▶ Your task
A faithful transcription of all lines below is the expected answer.

━━ Supplied material ━━

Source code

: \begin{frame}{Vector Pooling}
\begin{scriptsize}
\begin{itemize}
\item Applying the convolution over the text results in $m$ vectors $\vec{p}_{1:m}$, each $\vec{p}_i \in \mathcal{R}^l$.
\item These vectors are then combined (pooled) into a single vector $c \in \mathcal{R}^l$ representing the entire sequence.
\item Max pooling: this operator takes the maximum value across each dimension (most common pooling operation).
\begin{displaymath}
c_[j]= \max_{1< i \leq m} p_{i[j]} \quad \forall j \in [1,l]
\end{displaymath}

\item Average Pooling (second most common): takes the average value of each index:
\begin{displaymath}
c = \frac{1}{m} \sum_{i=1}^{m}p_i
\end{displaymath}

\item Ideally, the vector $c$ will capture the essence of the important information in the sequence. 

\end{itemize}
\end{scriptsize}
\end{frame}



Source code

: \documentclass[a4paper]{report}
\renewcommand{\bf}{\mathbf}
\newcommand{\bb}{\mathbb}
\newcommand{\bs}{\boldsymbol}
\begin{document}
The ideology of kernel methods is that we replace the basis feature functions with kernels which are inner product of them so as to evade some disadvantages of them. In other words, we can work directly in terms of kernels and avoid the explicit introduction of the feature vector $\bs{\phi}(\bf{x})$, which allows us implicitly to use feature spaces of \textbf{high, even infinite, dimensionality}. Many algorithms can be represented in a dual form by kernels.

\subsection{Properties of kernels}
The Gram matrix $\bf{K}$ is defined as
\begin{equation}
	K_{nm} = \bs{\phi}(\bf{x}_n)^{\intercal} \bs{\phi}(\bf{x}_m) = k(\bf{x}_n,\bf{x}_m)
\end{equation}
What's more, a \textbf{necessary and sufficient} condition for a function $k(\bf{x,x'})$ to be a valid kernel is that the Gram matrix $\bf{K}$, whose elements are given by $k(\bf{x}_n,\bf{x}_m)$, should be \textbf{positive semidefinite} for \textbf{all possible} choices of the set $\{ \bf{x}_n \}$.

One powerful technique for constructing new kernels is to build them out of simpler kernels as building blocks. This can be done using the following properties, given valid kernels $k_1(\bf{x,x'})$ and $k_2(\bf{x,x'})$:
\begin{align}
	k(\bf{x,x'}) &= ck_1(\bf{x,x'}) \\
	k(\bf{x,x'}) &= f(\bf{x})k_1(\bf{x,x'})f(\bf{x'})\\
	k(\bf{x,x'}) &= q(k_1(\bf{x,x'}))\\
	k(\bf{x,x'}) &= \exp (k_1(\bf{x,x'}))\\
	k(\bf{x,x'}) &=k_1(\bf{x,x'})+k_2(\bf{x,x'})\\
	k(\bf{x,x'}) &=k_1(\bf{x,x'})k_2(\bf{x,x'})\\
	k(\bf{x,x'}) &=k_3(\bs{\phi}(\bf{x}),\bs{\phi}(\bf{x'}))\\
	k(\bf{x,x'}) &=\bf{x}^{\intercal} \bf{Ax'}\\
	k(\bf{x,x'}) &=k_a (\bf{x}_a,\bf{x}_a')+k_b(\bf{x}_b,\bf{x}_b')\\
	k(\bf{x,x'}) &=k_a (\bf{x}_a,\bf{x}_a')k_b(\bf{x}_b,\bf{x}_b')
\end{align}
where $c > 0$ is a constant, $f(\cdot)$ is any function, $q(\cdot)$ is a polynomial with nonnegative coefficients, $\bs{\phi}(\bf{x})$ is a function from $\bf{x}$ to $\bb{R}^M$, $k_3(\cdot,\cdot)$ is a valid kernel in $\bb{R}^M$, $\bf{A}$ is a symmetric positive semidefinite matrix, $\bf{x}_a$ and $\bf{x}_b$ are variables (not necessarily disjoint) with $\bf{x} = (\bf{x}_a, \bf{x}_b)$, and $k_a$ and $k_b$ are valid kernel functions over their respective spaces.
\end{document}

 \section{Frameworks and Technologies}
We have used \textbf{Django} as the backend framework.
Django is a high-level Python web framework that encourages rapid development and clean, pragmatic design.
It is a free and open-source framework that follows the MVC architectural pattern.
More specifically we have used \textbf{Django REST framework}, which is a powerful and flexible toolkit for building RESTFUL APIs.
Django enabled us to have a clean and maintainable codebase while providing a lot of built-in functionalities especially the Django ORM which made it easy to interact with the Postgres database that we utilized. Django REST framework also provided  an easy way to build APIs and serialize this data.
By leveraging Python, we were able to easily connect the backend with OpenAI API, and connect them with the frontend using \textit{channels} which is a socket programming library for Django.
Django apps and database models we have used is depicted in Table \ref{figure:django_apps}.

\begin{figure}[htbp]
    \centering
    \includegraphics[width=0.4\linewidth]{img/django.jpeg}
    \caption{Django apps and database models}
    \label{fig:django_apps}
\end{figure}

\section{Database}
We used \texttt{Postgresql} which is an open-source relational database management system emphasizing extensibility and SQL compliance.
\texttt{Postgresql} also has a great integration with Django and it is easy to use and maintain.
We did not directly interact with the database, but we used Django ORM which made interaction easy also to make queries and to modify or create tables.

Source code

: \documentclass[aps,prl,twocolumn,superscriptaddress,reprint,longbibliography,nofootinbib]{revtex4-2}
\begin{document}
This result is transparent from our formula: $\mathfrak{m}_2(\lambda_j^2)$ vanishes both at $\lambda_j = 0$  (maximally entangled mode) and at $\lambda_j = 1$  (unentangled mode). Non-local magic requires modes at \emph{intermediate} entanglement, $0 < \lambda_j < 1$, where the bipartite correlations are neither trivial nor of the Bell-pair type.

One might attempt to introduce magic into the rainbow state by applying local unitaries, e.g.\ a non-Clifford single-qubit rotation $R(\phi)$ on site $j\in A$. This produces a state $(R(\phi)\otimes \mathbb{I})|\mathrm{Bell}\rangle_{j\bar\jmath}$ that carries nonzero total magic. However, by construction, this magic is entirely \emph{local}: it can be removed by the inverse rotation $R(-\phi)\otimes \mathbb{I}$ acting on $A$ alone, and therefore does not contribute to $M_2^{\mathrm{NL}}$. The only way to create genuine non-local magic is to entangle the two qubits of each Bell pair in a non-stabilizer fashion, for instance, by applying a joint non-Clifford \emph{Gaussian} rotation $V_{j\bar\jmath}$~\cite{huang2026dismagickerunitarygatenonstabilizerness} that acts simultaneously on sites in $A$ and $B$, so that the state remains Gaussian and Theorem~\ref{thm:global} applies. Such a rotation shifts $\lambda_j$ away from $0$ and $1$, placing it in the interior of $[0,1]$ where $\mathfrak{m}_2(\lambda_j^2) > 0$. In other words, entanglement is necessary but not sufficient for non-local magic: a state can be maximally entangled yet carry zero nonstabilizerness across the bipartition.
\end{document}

━━━

▶ Reply
Source code

: \begin{frame}{Vector Pooling}
\begin{scriptsize}
\begin{itemize}
\item Applying the convolution over the text results in $m$ vectors $\vec{p}_{1:m}$, each $\vec{p}_i \in \mathcal{R}^l$.
\item These vectors are then combined (pooled) into a single vector $c \in \mathcal{R}^l$ representing the entire sequence.
\item Max pooling: this operator takes the maximum value across each dimension (most common pooling operation).
\begin{displaymath}
c_[j]= \max_{1< i \leq m} p_{i[j]} \quad \forall j \in [1,l]
\end{displaymath}

\item Average Pooling (second most common): takes the average value of each index:
\begin{displaymath}
c = \frac{1}{m} \sum_{i=1}^{m}p_i
\end{displaymath}

\item Ideally, the vector $c$ will capture the essence of the important information in the sequence. 

\end{itemize}
\end{scriptsize}
\end{frame}



Source code

: \documentclass[a4paper]{report}
\renewcommand{\bf}{\mathbf}
\newcommand{\bb}{\mathbb}
\newcommand{\bs}{\boldsymbol}
\begin{document}
The ideology of kernel methods is that we replace the basis feature functions with kernels which are inner product of them so as to evade some disadvantages of them. In other words, we can work directly in terms of kernels and avoid the explicit introduction of the feature vector $\bs{\phi}(\bf{x})$, which allows us implicitly to use feature spaces of \textbf{high, even infinite, dimensionality}. Many algorithms can be represented in a dual form by kernels.

\subsection{Properties of kernels}
The Gram matrix $\bf{K}$ is defined as
\begin{equation}
	K_{nm} = \bs{\phi}(\bf{x}_n)^{\intercal} \bs{\phi}(\bf{x}_m) = k(\bf{x}_n,\bf{x}_m)
\end{equation}
What's more, a \textbf{necessary and sufficient} condition for a function $k(\bf{x,x'})$ to be a valid kernel is that the Gram matrix $\bf{K}$, whose elements are given by $k(\bf{x}_n,\bf{x}_m)$, should be \textbf{positive semidefinite} for \textbf{all possible} choices of the set $\{ \bf{x}_n \}$.

One powerful technique for constructing new kernels is to build them out of simpler kernels as building blocks. This can be done using the following properties, given valid kernels $k_1(\bf{x,x'})$ and $k_2(\bf{x,x'})$:
\begin{align}
	k(\bf{x,x'}) &= ck_1(\bf{x,x'}) \\
	k(\bf{x,x'}) &= f(\bf{x})k_1(\bf{x,x'})f(\bf{x'})\\
	k(\bf{x,x'}) &= q(k_1(\bf{x,x'}))\\
	k(\bf{x,x'}) &= \exp (k_1(\bf{x,x'}))\\
	k(\bf{x,x'}) &=k_1(\bf{x,x'})+k_2(\bf{x,x'})\\
	k(\bf{x,x'}) &=k_1(\bf{x,x'})k_2(\bf{x,x'})\\
	k(\bf{x,x'}) &=k_3(\bs{\phi}(\bf{x}),\bs{\phi}(\bf{x'}))\\
	k(\bf{x,x'}) &=\bf{x}^{\intercal} \bf{Ax'}\\
	k(\bf{x,x'}) &=k_a (\bf{x}_a,\bf{x}_a')+k_b(\bf{x}_b,\bf{x}_b')\\
	k(\bf{x,x'}) &=k_a (\bf{x}_a,\bf{x}_a')k_b(\bf{x}_b,\bf{x}_b')
\end{align}
where $c > 0$ is a constant, $f(\cdot)$ is any function, $q(\cdot)$ is a polynomial with nonnegative coefficients, $\bs{\phi}(\bf{x})$ is a function from $\bf{x}$ to $\bb{R}^M$, $k_3(\cdot,\cdot)$ is a valid kernel in $\bb{R}^M$, $\bf{A}$ is a symmetric positive semidefinite matrix, $\bf{x}_a$ and $\bf{x}_b$ are variables (not necessarily disjoint) with $\bf{x} = (\bf{x}_a, \bf{x}_b)$, and $k_a$ and $k_b$ are valid kernel functions over their respective spaces.
\end{document}

 \section{Frameworks and Technologies}
We have used \textbf{Django} as the backend framework.
Django is a high-level Python web framework that encourages rapid development and clean, pragmatic design.
It is a free and open-source framework that follows the MVC architectural pattern.
More specifically we have used \textbf{Django REST framework}, which is a powerful and flexible toolkit for building RESTFUL APIs.
Django enabled us to have a clean and maintainable codebase while providing a lot of built-in functionalities especially the Django ORM which made it easy to interact with the Postgres database that we utilized. Django REST framework also provided  an easy way to build APIs and serialize this data.
By leveraging Python, we were able to easily connect the backend with OpenAI API, and connect them with the frontend using \textit{channels} which is a socket programming library for Django.
Django apps and database models we have used is depicted in Table \ref{figure:django_apps}.

\begin{figure}[htbp]
    \centering
    \includegraphics[width=0.4\linewidth]{img/django.jpeg}
    \caption{Django apps and database models}
    \label{fig:django_apps}
\end{figure}

\section{Database}
We used \texttt{Postgresql} which is an open-source relational database management system emphasizing extensibility and SQL compliance.
\texttt{Postgresql} also has a great integration with Django and it is easy to use and maintain.
We did not directly interact with the database, but we used Django ORM which made interaction easy also to make queries and to modify or create tables.

Source code

: \documentclass[aps,prl,twocolumn,superscriptaddress,reprint,longbibliography,nofootinbib]{revtex4-2}
\begin{document}
This result is transparent from our formula: $\mathfrak{m}_2(\lambda_j^2)$ vanishes both at $\lambda_j = 0$  (maximally entangled mode) and at $\lambda_j = 1$  (unentangled mode). Non-local magic requires modes at \emph{intermediate} entanglement, $0 < \lambda_j < 1$, where the bipartite correlations are neither trivial nor of the Bell-pair type.

One might attempt to introduce magic into the rainbow state by applying local unitaries, e.g.\ a non-Clifford single-qubit rotation $R(\phi)$ on site $j\in A$. This produces a state $(R(\phi)\otimes \mathbb{I})|\mathrm{Bell}\rangle_{j\bar\jmath}$ that carries nonzero total magic. However, by construction, this magic is entirely \emph{local}: it can be removed by the inverse rotation $R(-\phi)\otimes \mathbb{I}$ acting on $A$ alone, and therefore does not contribute to $M_2^{\mathrm{NL}}$. The only way to create genuine non-local magic is to entangle the two qubits of each Bell pair in a non-stabilizer fashion, for instance, by applying a joint non-Clifford \emph{Gaussian} rotation $V_{j\bar\jmath}$~\cite{huang2026dismagickerunitarygatenonstabilizerness} that acts simultaneously on sites in $A$ and $B$, so that the state remains Gaussian and Theorem~\ref{thm:global} applies. Such a rotation shifts $\lambda_j$ away from $0$ and $1$, placing it in the interior of $[0,1]$ where $\mathfrak{m}_2(\lambda_j^2) > 0$. In other words, entanglement is necessary but not sufficient for non-local magic: a state can be maximally entangled yet carry zero nonstabilizerness across the bipartition.
\end{document}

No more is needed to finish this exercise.